**DIRECTIONS FOR THIS TASK:**
Scan the records below, and wherever a line has the word "theoremstyle", pull it out.

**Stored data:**

==*==

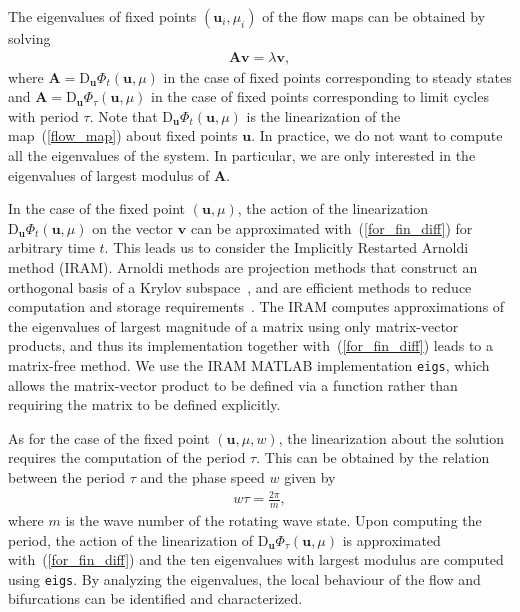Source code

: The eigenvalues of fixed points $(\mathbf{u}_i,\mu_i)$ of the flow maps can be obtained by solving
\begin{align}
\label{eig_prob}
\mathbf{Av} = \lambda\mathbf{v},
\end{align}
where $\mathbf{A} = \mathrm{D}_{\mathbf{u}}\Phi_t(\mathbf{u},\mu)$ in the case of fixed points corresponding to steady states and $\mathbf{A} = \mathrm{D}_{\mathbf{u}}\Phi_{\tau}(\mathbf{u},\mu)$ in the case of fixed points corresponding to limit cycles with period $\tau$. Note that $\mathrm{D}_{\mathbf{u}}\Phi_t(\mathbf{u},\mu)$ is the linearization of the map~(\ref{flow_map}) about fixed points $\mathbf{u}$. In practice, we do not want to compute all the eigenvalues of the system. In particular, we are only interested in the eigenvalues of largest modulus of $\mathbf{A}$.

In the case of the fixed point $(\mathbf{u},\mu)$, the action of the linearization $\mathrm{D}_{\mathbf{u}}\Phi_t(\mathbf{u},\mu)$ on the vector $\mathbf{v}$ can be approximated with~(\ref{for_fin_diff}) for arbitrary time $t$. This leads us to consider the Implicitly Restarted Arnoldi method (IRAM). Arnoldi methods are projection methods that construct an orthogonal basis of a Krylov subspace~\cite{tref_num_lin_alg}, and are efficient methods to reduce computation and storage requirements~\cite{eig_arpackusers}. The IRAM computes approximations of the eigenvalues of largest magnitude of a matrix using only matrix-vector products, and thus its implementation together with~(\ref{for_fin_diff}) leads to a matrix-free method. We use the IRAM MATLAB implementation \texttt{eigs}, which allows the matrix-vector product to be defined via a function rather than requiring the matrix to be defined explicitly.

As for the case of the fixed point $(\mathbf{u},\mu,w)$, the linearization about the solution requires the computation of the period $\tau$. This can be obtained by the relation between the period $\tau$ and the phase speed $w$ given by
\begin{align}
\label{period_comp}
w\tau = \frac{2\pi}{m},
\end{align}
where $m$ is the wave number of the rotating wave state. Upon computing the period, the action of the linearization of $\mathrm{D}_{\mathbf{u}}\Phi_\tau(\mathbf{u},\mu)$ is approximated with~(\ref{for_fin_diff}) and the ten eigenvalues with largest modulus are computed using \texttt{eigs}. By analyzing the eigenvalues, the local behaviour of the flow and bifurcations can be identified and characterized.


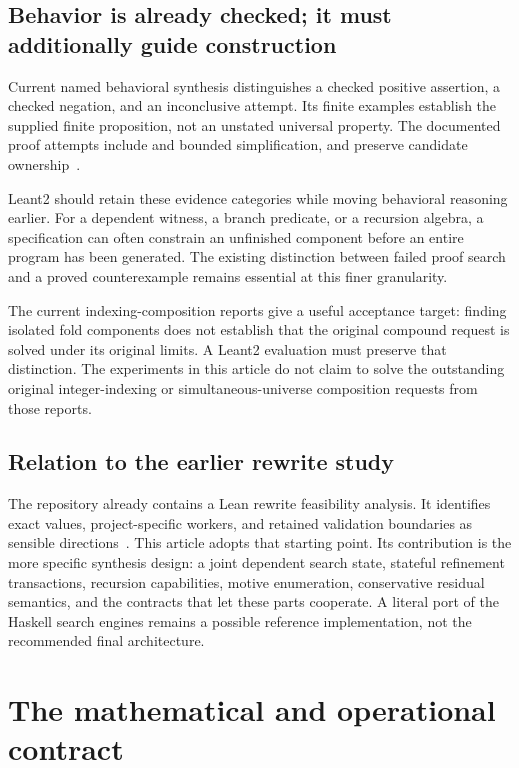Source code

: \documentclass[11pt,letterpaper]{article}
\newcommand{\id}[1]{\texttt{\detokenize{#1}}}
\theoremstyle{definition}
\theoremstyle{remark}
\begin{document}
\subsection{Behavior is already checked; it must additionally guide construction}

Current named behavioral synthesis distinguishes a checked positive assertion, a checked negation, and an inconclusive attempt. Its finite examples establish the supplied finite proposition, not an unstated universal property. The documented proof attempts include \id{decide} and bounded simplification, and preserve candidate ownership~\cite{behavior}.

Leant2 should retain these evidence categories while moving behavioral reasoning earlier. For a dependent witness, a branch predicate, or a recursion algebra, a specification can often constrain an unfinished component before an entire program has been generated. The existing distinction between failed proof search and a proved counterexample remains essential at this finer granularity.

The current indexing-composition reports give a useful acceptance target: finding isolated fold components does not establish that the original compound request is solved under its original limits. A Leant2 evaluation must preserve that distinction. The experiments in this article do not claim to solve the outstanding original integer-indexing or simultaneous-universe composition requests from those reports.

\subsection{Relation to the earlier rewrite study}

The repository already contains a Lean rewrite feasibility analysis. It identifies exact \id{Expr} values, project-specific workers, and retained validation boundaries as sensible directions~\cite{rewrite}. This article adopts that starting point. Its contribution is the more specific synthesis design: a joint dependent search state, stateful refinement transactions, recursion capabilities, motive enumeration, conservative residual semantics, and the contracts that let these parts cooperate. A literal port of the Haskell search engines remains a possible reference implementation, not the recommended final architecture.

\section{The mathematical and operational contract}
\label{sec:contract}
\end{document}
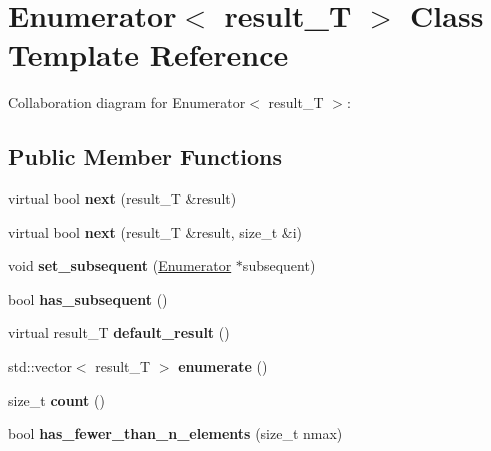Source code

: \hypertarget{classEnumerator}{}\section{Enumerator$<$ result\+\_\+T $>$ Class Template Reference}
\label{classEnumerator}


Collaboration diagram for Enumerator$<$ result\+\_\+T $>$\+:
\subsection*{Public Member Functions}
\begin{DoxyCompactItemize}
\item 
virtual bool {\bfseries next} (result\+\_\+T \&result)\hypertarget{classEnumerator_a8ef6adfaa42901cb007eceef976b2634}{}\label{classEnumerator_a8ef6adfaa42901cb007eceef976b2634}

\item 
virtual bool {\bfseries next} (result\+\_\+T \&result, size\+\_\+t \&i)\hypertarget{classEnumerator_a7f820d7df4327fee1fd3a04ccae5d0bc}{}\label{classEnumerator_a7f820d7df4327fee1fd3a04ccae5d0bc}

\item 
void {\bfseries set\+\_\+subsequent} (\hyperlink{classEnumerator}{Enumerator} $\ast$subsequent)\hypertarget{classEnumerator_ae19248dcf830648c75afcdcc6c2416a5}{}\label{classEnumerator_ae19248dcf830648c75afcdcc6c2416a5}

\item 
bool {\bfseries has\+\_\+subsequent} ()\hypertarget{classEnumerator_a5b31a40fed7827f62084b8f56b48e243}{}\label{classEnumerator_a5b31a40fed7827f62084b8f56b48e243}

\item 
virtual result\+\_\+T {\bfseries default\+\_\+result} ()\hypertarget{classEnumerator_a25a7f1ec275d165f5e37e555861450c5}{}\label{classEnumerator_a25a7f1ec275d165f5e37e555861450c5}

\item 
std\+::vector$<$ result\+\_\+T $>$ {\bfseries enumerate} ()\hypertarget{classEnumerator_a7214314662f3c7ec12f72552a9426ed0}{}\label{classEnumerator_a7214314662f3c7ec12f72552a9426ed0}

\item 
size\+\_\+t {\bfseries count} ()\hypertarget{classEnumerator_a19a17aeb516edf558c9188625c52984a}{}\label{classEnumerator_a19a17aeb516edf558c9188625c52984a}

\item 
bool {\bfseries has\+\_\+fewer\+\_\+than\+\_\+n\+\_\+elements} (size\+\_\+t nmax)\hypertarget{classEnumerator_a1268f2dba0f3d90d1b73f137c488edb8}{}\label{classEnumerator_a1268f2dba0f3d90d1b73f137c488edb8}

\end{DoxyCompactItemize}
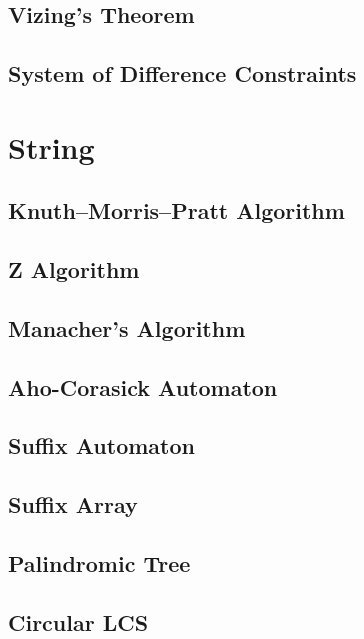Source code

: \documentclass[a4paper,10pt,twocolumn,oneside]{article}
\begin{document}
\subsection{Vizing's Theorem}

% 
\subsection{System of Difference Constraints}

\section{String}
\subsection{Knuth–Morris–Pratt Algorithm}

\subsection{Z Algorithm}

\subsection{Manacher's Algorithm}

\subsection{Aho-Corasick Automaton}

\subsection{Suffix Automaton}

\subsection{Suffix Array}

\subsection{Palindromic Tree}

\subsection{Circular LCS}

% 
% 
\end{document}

==*==

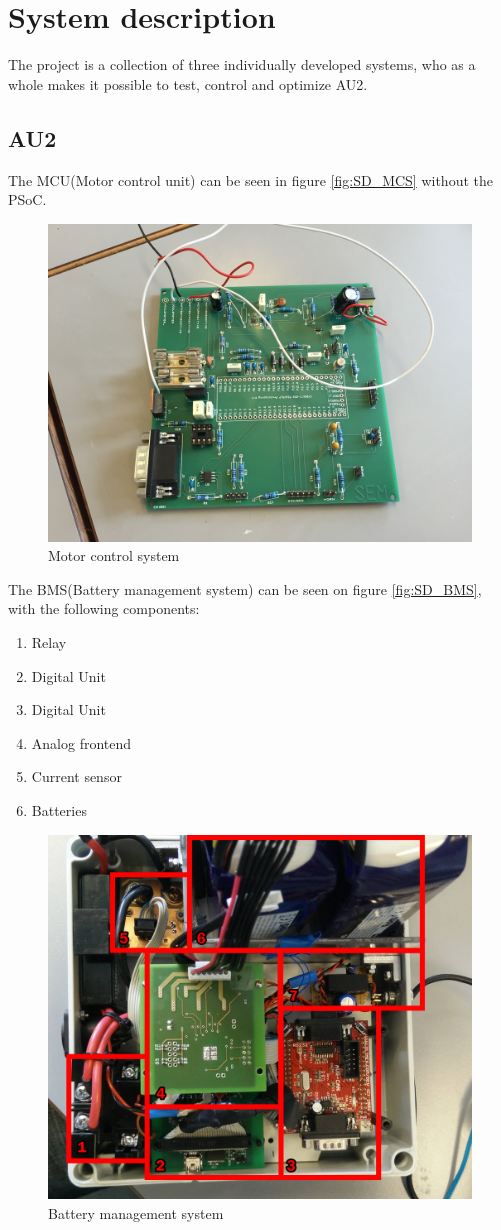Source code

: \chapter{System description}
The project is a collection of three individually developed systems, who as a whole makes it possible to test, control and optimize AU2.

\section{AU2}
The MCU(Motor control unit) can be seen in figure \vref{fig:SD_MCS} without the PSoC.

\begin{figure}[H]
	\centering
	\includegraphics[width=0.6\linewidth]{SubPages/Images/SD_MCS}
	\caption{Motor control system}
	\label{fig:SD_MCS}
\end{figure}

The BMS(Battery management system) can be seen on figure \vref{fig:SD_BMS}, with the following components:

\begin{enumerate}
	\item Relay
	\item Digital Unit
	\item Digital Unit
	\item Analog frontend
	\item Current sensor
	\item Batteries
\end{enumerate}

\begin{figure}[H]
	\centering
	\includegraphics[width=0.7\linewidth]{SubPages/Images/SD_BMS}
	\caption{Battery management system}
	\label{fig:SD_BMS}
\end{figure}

==*==

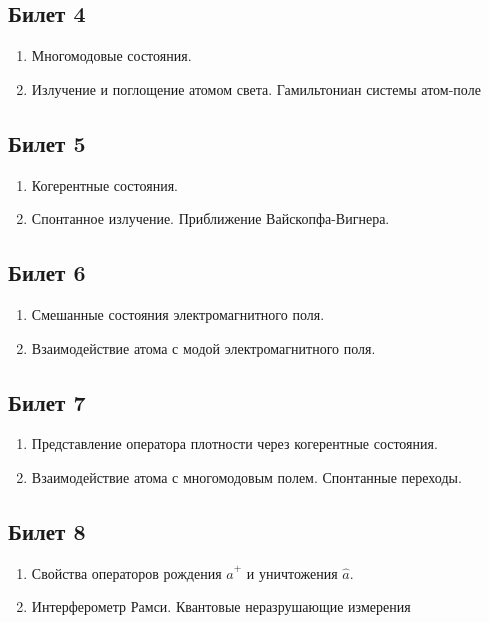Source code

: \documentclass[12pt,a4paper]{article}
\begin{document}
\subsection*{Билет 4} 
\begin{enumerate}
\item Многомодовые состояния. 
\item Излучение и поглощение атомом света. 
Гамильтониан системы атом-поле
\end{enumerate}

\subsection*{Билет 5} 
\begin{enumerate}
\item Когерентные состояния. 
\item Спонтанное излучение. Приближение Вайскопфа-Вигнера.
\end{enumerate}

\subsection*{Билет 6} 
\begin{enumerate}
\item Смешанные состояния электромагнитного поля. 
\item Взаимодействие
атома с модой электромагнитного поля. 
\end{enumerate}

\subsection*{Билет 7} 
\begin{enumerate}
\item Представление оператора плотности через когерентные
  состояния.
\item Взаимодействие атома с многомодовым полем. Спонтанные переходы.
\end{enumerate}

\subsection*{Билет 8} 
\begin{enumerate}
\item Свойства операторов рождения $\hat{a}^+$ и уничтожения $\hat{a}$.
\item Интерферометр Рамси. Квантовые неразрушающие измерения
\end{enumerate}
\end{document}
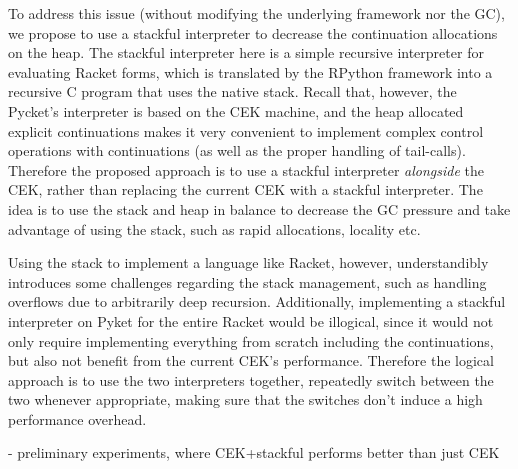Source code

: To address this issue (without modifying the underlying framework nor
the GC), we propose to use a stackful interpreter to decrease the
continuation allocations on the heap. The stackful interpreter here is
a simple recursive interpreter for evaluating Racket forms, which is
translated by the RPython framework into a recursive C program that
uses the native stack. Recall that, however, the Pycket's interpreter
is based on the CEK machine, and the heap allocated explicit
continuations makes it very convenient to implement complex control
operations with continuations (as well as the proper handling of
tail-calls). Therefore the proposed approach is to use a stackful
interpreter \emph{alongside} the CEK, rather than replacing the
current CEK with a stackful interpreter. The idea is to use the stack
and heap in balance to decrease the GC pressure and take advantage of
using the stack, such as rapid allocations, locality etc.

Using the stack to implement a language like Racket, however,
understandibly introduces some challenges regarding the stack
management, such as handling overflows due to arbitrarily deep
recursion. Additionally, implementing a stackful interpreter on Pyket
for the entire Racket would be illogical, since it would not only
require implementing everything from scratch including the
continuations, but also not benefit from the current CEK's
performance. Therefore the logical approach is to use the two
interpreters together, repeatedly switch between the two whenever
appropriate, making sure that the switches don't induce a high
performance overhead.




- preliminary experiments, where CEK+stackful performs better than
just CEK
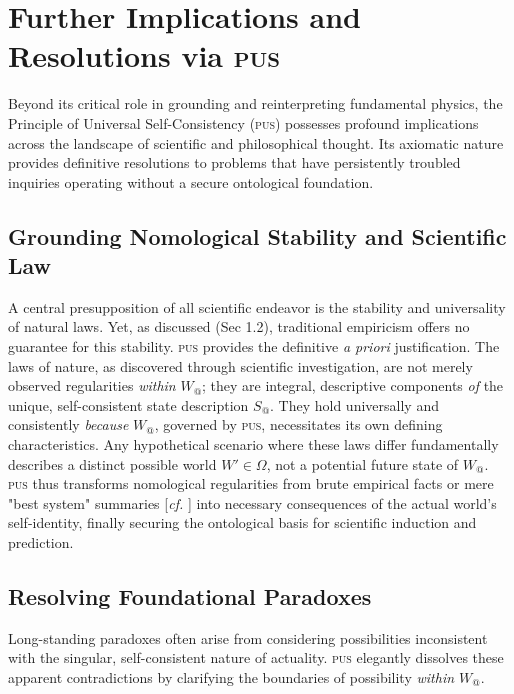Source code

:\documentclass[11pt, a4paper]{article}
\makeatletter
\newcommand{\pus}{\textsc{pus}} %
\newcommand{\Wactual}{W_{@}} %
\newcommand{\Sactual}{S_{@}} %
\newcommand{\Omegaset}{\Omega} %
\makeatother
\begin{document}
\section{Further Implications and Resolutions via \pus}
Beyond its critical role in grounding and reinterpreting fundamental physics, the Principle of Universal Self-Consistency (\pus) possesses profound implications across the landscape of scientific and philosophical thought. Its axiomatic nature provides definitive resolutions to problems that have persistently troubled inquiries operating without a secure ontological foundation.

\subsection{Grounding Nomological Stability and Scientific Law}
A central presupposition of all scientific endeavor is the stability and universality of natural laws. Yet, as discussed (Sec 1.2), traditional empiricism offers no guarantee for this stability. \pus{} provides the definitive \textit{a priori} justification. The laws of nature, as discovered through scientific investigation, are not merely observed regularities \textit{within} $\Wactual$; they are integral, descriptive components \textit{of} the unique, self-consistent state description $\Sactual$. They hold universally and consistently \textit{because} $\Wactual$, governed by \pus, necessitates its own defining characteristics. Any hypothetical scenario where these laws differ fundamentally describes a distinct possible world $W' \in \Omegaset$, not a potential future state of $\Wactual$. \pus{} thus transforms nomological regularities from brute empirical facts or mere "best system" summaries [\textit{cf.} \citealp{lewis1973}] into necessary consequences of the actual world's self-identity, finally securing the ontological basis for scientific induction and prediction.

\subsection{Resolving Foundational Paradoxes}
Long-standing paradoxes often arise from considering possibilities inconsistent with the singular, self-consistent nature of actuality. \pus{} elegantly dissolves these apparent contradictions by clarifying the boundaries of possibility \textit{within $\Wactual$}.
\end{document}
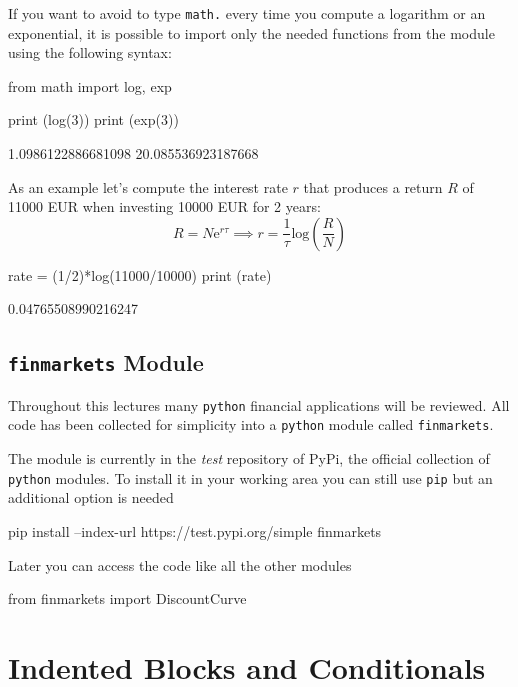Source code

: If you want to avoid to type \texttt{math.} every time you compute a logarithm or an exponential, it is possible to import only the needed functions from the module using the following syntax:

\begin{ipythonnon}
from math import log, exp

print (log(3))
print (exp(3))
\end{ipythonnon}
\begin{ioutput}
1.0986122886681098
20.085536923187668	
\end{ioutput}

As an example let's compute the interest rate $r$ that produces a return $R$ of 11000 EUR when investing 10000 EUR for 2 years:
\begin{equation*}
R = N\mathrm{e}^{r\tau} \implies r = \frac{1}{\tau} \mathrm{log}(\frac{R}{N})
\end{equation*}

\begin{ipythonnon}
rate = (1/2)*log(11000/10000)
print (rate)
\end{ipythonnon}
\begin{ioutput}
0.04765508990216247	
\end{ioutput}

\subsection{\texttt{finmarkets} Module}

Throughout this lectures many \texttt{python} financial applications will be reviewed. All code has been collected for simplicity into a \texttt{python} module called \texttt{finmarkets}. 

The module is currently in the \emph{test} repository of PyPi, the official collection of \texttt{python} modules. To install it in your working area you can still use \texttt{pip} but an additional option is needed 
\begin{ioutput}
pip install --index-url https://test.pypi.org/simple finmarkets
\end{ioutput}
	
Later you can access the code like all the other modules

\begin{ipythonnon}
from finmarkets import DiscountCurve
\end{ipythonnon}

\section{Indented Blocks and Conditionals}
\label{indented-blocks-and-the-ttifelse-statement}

==*==

**SOLUTION:**
\theoremstyle{definition}
\theoremstyle{remark}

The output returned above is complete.